Open Problems in Decentralized AI Infrastructure — Part 2: Communication, Resource Allocation and Incentives

Sarah Azouvi
10 min readJun 17, 2024

--

This is the second part of this series on open problems in decentralized AI infrastructure. The first part was about verifiable computations and the third part (to be published) will be about data, ownership and privacy.

We now discuss issues related to decentralized system design such as communication, resource allocation and incentives.

Although machine learning computations are highly parallelizable and hence a good candidate for being decentralized, there are many problems that come with decentralized training.

First, as with any distributed systems, communication overhead is a big issue which usually leads to higher latency compared to centralized setups.

Second, in realistic scenarios, the compute nodes can have varying compute and network capabilities. Efficiently leveraging and load balancing across such heterogeneous workers is challenging and impacts the overall training time.

Lastly, there is the issue of how to design incentives that drive the correct type of behavior from all the actors in the system.

Communication

Latency is a significant challenge in decentralized computing, and even more so for ML workloads. The decentralized nature of the system introduces communication overhead, leading to slower processing times compared to centralized setups. For example, Gensyn found that (on CPU) their decentralized training protocol adds a 46% time overhead compared to native training (for MNIST image classification). However, this overhead comes in great part from their verification mechanism, which would not be necessary in a trusted setting.

Aside from the verification overhead, techniques exist that can significantly reduce latency compared to centralized setups, however they come with their own set of challenges. Edge computing, for instance, could be used for inferences that require lighter computation but lower latency. This decentralized approach brings computation closer to the data source and end-user, enabling faster and more responsive processing. By leveraging geographically distributed edge nodes, edge computing can reduce data transmission round-trip time (at least up to 16.7%), which is particularly relevant for inference workloads that require low latency for optimal user experience.

However, realizing the full potential of decentralized edge computing comes with technical challenges. Ensuring network reliability, addressing bandwidth limitations, and handling intermittent connectivity are crucial for seamless edge computing operations. Although proximity to the data and users could also ensure independent operation, even during sporadic internet outage, providing a reliable and uninterrupted experience.

Managing and storing large volumes of data generated at the edge is challenging due to the limited storage and computational capacity of edge devices. Edge devices come in various forms (e.g., smartphones, IoT) each with different hardware and software configurations. Managing this heterogeneity and ensuring interoperability is complex, especially due to the lack of common standards. Interoperability between devices is also a significant challenge for other types of decentralized computing. To address these challenges and open problems, ongoing research and development efforts are required.

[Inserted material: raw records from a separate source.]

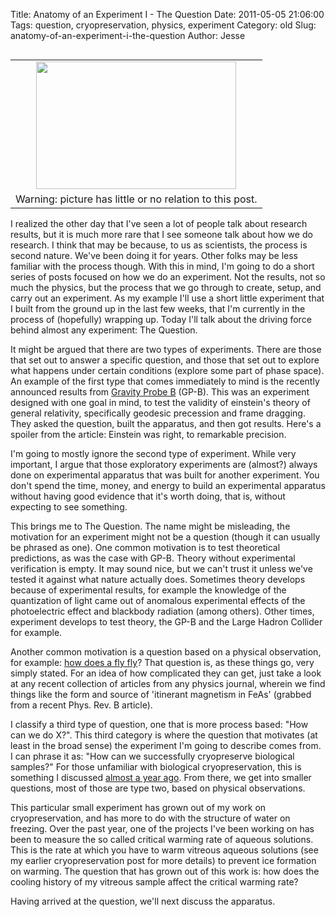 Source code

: Title: Anatomy of an Experiment I - The Question
Date: 2011-05-05 21:06:00
Tags: question, cryopreservation, physics, experiment
Category: old
Slug: anatomy-of-an-experiment-i-the-question
Author: Jesse

<table cellpadding="0" cellspacing="0" class="tr-caption-container" style="float: left; margin-right: 1em; text-align: left;"><tbody><tr><td style="text-align: center;"><a href="http://4.bp.blogspot.com/-V-68a5ev1W0/TcNG1UXmaBI/AAAAAAAAAEY/0f-Uq2EjMJY/s1600/installation_of_world_largest_silicon_tracking_detector.jpg" imageanchor="1" style="clear: left; margin-bottom: 1em; margin-left: auto; margin-right: auto;"><img border="0" height="204" src="http://4.bp.blogspot.com/-V-68a5ev1W0/TcNG1UXmaBI/AAAAAAAAAEY/0f-Uq2EjMJY/s320/installation_of_world_largest_silicon_tracking_detector.jpg" width="320" /></a></td></tr><tr><td class="tr-caption" style="text-align: center;">Warning: picture has little or no relation to this post.</td></tr></tbody></table>I realized the other day that I've seen a lot of people talk about research results, but it is much more rare that I see someone talk about how we do research.  I think that may be because, to us as scientists, the process is second nature.  We've been doing it for years.  Other folks may be less familiar with the process though.  With this in mind, I'm going to do a short series of posts focused on how we do an experiment.  Not the results, not so much the physics, but the process that we go through to create, setup, and carry out an experiment.  As my example I'll use a short little experiment that I built from the ground up in the last few weeks, that I'm currently in the process of (hopefully) wrapping up.  Today I'll talk about the driving force behind almost any experiment: The Question.

<a name='more'></a>It might be argued that there are two types of experiments.  There are those that set out to answer a specific question, and those that set out to explore what happens under certain conditions (explore some part of phase space).  An example of the first type that comes immediately to mind is the recently announced results from <a href="http://science.nasa.gov/science-news/science-at-nasa/2011/04may_epic/">Gravity Probe B</a> (GP-B).  This was an experiment designed with one goal in mind, to test the validity of einstein's theory of general relativity, specifically geodesic precession and frame dragging.  They asked the question, built the apparatus, and then got results.  Here's a spoiler from the article: Einstein was right, to remarkable precision.

I'm going to mostly ignore the second type of experiment.  While very important, I argue that those exploratory experiments are (almost?) always done on experimental apparatus that was built for another experiment.  You don't spend the time, money, and energy to build an experimental apparatus without having good evidence that it's worth doing, that is, without expecting to see something.

This brings me to The Question.  The name might be misleading, the motivation for an experiment might not be a question (though it can usually be phrased as one).  One common motivation is to test theoretical predictions, as was the case with GP-B.  Theory without experimental verification is empty.  It may sound nice, but we can't trust it unless we've tested it against what nature actually does.  Sometimes theory develops because of experimental results, for example the knowledge of the quantization of light came out of anomalous experimental effects of the photoelectric effect and blackbody radiation (among others).  Other times, experiment develops to test theory, the GP-B and the Large Hadron Collider for example.

Another common motivation is a question based on a physical observation, for example: <a href="http://physicsbuzz.physicscentral.com/2011/04/small-insects-paddle-through-air.html">how does a fly fly</a>?  That question is, as these things go, very simply stated.  For an idea of how complicated they can get, just take a look at any recent collection of articles from any physics journal, wherein we find things like the form and source of 'itinerant magnetism in FeAs' (grabbed from a recent Phys. Rev. B article).

I classify a third type of question, one that is more process based: "How can we do X?".  This third category is where the question that motivates (at least in the broad sense) the experiment I'm going to describe comes from.  I can phrase it as: "How can we successfully cryopreserve biological samples?"  For those unfamiliar with biological cryopreservation, this is something I discussed <a href="http://thevirtuosi.blogspot.com/2010/05/cryopreservation.html">almost a year ago</a>.  From there, we get into smaller questions, most of those are type two, based on physical observations.

This particular small experiment has grown out of my work on cryopreservation, and has more to do with the structure of water on freezing.  Over the past year, one of the projects I've been working on has been to measure the so called critical warming rate of aqueous solutions.  This is the rate at which you have to warm vitreous aqueous solutions (see my earlier cryopreservation post for more details) to prevent ice formation on warming.  The question that has grown out of this work is: how does the cooling history of my vitreous sample affect the critical warming rate?

Having arrived at the question, we'll next discuss the apparatus.
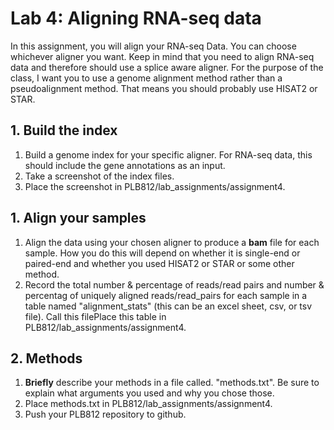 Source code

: # Lab 4: Aligning RNA-seq data

In this assignment, you will align your RNA-seq Data. You can choose whichever aligner you want. Keep in mind that you need to align RNA-seq data and therefore should use a splice aware aligner. For the purpose of the class, I want you to use a genome alignment method rather than a pseudoalignment method. That means you should probably use HISAT2 or STAR.  

## 1. Build the index  

1. Build a genome index for your specific aligner. For RNA-seq data, this should include the gene annotations as an input.  
2. Take a screenshot of the index files.  
3. Place the screenshot in PLB812/lab_assignments/assignment4.    

## 1. Align your samples

1. Align the data using your chosen aligner to produce a __bam__ file for each sample. How you do this will depend on whether it is single-end or paired-end and whether you used HISAT2 or STAR or some other method.   
2. Record the total number & percentage of reads/read pairs and number & percentag of uniquely aligned reads/read_pairs for each sample in a table named "alignment_stats" (this can be an excel sheet, csv, or tsv file). Call this filePlace this table in PLB812/lab_assignments/assignment4.  

## 2. Methods  

1. __Briefly__ describe your methods in a file called. "methods.txt". Be sure to explain what arguments you used and why you chose those. 
2. Place methods.txt in PLB812/lab_assignments/assignment4.  
3. Push your PLB812 repository to github.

Projects like PETALS and StableHorde are already exploring novel approaches to decentralized inference and model serving at the edge. PETALS uses model parallelization, meaning that the model is spread across a few nodes, with each node holding different layers of the models. PETALS uses quantization (a technique we discussed in the first part of this series as a solution to non-determisticity) to both reduce the size of the model and to improve on communication overhead by compressing the hidden states exchanged between different nodes (using dynamic blockwise quantization). For example, it reduces the number of servers needed for BLOOM-176B from 44 to 22, cuts latency in half and halves the bandwidth requirements without noticeably affecting generation quality. This helps deal with memory, which is usually the bottleneck, more than computation, for inference workload. Similarly to edge computing, each client prioritizes connecting to nearby servers to minimize network latency in each communication round.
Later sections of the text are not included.